Go over these records and count the lines with the string "treasury" in them; the count is all that should be returned.
(Beginning of DATA LISTING)
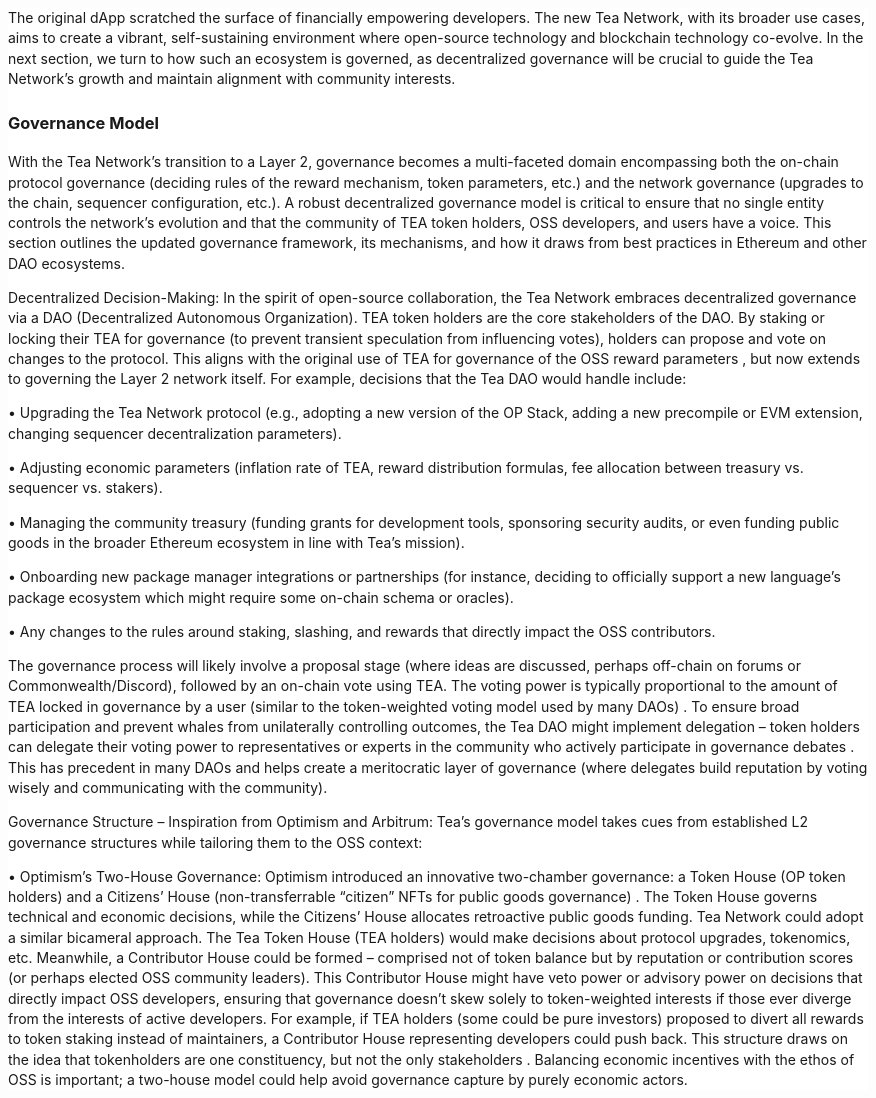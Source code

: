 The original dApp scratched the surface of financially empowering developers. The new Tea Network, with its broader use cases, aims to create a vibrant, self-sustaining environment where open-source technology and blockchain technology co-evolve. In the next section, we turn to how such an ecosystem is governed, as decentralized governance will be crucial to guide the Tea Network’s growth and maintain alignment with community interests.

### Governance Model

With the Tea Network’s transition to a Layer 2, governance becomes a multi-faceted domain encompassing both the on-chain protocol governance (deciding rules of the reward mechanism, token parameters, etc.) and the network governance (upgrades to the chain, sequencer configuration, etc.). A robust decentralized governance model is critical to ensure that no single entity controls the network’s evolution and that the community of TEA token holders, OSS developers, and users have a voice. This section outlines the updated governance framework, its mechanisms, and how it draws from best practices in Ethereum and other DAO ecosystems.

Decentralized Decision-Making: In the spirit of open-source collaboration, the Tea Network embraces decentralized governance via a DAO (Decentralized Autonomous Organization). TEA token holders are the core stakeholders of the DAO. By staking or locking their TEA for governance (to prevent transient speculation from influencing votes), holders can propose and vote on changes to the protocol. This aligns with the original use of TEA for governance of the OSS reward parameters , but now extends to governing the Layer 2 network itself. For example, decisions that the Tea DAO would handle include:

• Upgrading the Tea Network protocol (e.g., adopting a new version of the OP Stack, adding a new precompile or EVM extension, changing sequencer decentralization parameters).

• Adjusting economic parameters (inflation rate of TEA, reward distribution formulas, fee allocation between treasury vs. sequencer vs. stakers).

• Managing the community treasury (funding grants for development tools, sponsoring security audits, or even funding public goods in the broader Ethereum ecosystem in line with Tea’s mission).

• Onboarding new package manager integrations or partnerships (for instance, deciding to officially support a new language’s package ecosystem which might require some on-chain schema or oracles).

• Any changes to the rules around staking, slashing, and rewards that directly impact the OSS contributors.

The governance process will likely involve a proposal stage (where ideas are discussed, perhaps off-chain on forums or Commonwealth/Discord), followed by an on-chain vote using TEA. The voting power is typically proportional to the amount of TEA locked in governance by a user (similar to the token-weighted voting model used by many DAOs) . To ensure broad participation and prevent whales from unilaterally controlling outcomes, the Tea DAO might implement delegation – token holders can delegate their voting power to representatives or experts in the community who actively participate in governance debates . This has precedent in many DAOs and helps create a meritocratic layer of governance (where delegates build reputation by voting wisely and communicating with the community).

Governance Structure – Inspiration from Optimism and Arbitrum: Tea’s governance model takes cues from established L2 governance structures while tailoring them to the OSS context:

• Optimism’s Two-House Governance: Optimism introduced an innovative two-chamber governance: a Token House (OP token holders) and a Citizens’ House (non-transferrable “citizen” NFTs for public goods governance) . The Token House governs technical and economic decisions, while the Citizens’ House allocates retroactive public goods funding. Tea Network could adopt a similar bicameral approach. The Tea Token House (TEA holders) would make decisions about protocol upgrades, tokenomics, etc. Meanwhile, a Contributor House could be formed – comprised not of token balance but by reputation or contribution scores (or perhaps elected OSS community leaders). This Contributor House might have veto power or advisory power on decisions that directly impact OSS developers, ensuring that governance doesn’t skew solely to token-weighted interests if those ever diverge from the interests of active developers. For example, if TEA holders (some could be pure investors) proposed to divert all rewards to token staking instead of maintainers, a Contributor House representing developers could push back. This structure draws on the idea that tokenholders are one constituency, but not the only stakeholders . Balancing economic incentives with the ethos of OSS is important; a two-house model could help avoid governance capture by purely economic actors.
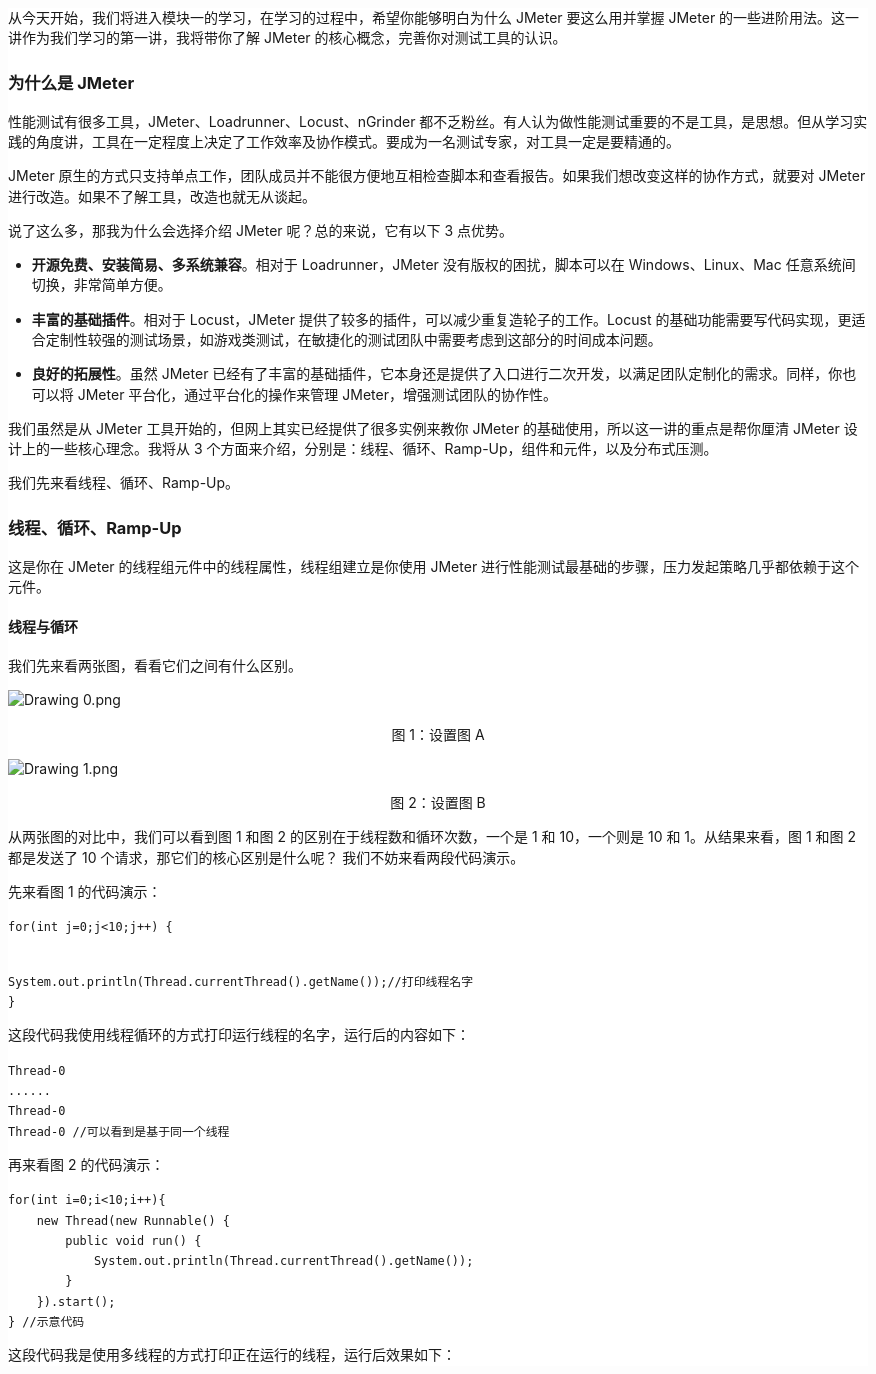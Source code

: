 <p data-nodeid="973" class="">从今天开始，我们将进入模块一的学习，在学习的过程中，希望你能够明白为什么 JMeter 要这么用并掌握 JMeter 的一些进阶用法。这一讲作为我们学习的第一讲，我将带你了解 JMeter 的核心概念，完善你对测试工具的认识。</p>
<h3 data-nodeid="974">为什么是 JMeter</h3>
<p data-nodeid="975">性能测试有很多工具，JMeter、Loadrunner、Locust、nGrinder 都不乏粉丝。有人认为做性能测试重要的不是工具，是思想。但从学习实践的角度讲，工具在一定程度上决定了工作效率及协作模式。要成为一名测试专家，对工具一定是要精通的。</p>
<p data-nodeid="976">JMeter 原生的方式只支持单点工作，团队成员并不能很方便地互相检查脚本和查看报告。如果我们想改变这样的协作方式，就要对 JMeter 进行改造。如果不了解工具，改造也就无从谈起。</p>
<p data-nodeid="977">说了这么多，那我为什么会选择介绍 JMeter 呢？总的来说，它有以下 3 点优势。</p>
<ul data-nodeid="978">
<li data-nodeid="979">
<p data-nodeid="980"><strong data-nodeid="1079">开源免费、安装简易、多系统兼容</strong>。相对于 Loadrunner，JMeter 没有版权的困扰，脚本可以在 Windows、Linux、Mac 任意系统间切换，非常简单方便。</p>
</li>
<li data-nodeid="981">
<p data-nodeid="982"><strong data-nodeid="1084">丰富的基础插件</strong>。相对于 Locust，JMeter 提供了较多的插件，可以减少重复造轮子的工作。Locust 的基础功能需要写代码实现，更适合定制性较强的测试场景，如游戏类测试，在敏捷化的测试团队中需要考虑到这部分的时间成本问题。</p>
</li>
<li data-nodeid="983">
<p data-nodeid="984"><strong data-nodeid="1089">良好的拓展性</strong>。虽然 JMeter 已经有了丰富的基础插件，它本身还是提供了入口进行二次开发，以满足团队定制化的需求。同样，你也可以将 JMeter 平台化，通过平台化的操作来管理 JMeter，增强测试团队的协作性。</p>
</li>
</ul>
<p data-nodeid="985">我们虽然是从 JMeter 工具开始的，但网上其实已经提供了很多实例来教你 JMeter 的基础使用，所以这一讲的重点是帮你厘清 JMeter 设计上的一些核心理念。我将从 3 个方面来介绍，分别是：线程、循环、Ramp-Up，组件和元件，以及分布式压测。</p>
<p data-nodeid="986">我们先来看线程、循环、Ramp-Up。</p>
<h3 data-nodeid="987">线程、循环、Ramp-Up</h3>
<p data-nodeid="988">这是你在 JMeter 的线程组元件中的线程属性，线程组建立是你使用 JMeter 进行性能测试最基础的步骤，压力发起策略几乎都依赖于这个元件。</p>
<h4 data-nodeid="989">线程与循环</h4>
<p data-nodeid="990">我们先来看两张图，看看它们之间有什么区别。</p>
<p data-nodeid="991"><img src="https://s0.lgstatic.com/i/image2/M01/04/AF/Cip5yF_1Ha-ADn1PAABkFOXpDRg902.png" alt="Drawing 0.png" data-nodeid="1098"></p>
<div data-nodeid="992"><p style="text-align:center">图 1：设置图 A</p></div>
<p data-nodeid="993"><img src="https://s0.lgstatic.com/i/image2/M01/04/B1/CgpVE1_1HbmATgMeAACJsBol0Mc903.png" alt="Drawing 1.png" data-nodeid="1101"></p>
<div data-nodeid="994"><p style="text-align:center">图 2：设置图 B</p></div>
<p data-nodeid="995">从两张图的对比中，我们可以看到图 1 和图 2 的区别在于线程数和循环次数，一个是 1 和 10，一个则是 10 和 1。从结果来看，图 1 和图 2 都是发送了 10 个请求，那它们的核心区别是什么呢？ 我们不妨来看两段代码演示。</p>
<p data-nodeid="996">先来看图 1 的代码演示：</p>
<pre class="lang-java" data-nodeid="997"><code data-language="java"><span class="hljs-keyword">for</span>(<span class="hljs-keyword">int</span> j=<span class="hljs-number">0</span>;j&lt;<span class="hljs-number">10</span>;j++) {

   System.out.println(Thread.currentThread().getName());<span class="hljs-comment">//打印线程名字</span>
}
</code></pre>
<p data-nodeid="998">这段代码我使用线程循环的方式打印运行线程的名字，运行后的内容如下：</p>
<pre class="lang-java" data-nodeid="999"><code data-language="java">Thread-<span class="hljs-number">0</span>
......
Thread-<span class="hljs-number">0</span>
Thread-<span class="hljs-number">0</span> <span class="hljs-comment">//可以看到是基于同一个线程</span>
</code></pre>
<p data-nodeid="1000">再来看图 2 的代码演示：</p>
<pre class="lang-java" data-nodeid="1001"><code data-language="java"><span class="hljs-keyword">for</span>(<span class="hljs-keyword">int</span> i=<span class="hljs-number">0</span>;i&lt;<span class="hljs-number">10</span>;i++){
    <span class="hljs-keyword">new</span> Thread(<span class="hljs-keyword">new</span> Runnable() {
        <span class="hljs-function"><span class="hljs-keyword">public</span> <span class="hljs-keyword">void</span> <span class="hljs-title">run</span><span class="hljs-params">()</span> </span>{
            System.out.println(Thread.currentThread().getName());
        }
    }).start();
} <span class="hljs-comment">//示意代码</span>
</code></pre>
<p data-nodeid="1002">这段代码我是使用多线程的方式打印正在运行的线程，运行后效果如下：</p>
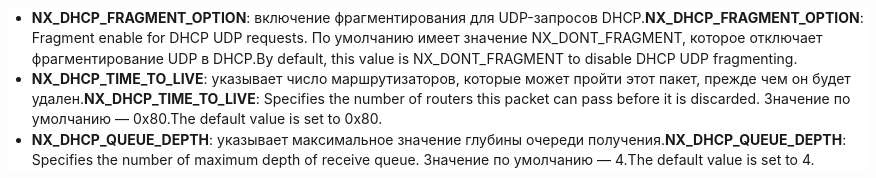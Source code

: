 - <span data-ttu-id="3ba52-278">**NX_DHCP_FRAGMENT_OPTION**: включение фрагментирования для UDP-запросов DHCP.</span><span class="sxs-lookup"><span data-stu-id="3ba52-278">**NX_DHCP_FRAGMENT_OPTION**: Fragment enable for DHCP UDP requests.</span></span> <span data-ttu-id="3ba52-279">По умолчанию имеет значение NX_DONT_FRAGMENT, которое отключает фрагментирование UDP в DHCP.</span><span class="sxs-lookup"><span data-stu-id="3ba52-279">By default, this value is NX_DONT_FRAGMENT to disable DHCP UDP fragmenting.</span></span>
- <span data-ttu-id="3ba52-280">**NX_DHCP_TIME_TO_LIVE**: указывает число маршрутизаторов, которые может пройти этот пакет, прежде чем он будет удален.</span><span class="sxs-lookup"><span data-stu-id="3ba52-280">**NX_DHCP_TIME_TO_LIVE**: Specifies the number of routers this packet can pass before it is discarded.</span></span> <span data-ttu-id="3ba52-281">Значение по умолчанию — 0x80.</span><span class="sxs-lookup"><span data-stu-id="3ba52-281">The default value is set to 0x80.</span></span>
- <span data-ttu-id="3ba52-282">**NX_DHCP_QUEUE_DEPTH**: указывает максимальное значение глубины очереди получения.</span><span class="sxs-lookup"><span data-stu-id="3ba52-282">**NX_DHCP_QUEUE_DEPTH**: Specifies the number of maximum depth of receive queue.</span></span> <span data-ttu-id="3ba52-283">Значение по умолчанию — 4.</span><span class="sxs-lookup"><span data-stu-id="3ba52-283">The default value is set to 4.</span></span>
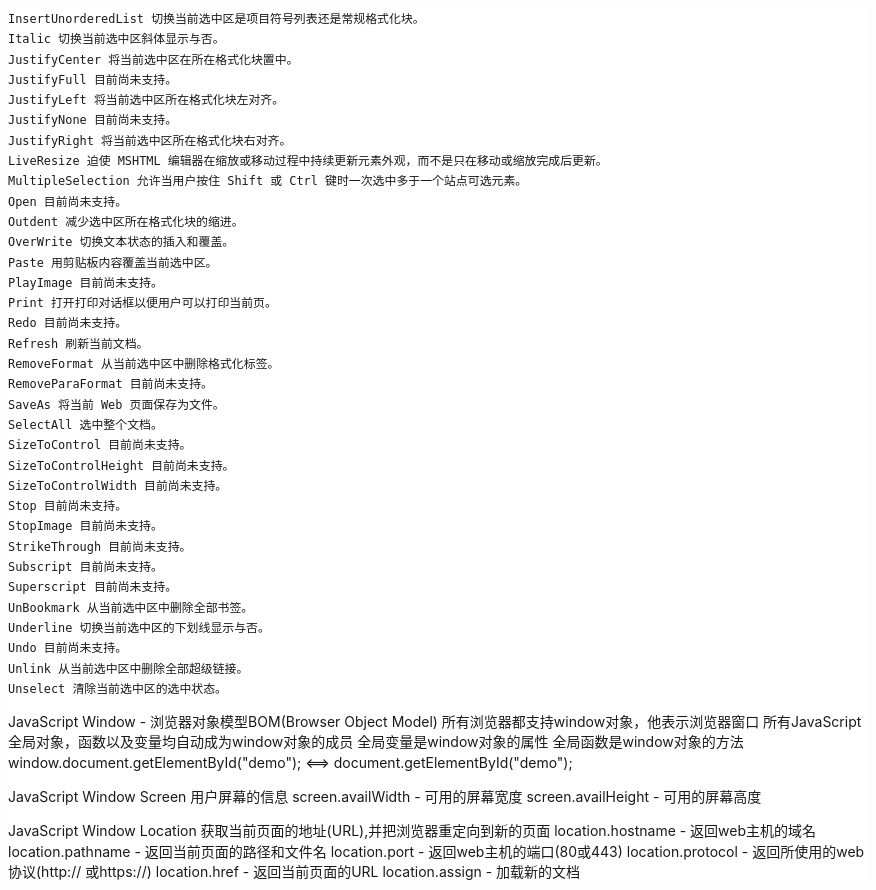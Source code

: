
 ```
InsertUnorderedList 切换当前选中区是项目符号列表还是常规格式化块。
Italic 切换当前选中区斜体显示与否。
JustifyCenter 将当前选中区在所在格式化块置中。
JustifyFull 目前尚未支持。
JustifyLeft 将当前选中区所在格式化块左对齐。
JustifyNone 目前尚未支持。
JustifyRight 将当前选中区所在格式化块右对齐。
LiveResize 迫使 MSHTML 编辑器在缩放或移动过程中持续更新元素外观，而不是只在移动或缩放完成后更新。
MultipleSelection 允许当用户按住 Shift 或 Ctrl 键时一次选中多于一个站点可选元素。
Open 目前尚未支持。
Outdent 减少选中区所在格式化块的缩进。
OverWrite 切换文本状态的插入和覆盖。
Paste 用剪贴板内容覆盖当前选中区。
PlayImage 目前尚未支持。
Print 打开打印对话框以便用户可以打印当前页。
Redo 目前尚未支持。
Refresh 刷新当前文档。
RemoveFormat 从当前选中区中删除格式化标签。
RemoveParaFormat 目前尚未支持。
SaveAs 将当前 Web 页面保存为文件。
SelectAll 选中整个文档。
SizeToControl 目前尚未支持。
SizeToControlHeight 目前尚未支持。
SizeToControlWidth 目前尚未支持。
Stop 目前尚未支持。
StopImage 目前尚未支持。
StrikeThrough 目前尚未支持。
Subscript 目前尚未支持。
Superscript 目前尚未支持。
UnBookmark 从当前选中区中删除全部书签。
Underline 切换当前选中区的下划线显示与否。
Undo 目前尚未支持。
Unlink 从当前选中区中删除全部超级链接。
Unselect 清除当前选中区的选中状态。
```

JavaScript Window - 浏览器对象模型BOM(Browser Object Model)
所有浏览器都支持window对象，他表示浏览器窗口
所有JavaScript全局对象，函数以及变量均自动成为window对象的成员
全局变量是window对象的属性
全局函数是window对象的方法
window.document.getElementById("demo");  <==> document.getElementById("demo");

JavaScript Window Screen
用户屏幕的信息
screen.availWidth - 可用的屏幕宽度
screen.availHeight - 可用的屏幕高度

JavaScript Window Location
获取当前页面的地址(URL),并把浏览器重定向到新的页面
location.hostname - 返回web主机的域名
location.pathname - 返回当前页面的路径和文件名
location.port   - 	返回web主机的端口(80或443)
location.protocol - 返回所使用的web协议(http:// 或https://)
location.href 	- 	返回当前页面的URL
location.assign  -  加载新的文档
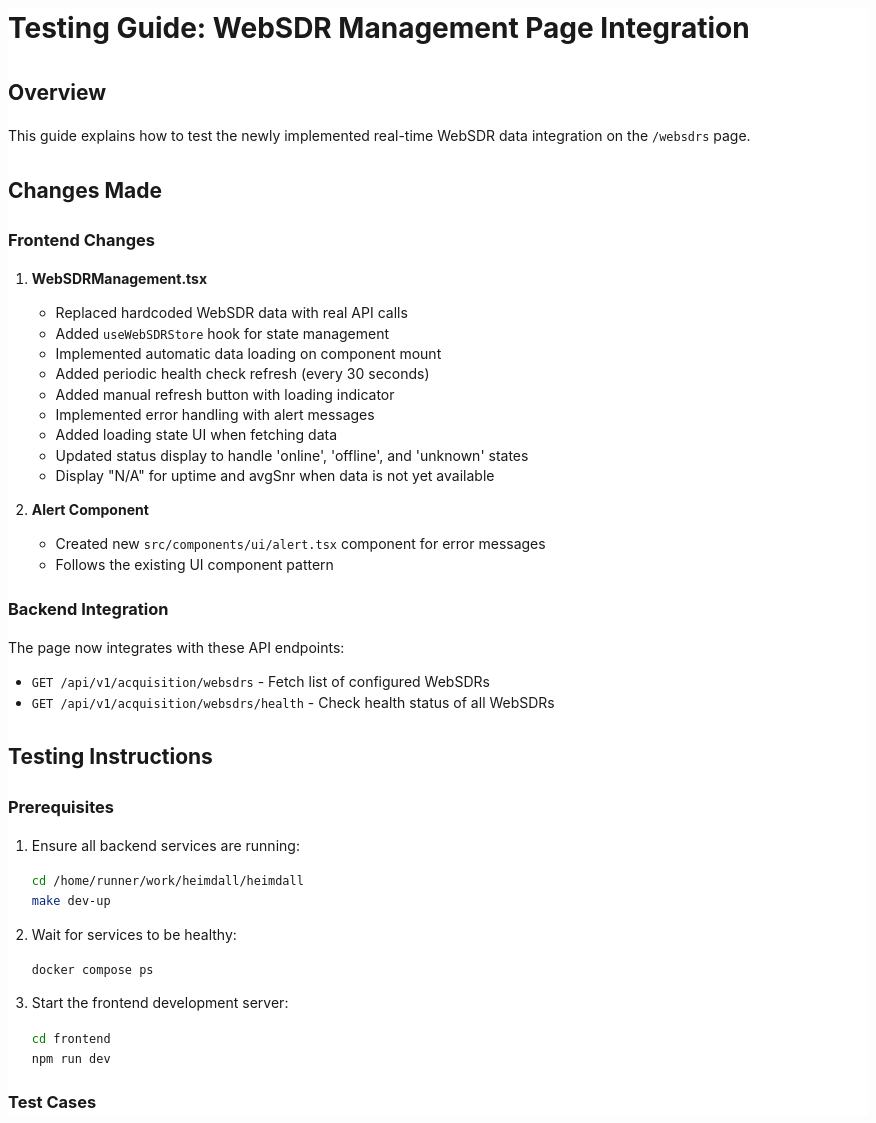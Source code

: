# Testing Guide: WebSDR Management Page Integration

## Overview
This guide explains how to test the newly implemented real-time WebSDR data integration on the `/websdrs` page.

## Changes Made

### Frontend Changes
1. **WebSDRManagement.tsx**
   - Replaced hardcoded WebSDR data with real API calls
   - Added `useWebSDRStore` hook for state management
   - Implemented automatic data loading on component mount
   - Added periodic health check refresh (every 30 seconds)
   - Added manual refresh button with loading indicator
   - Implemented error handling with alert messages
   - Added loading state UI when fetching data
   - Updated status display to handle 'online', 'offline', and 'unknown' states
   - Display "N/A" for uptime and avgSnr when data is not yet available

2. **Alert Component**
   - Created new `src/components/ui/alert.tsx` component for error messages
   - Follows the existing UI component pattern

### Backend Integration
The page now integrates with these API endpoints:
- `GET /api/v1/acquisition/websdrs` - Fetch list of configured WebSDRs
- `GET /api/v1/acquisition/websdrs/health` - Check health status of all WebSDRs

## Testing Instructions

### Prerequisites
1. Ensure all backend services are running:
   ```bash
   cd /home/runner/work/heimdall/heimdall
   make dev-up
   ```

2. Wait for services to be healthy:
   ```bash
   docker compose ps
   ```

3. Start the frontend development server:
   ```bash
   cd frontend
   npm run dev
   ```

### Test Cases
(End of DATA LISTING)
YOUR RESPONSE —
2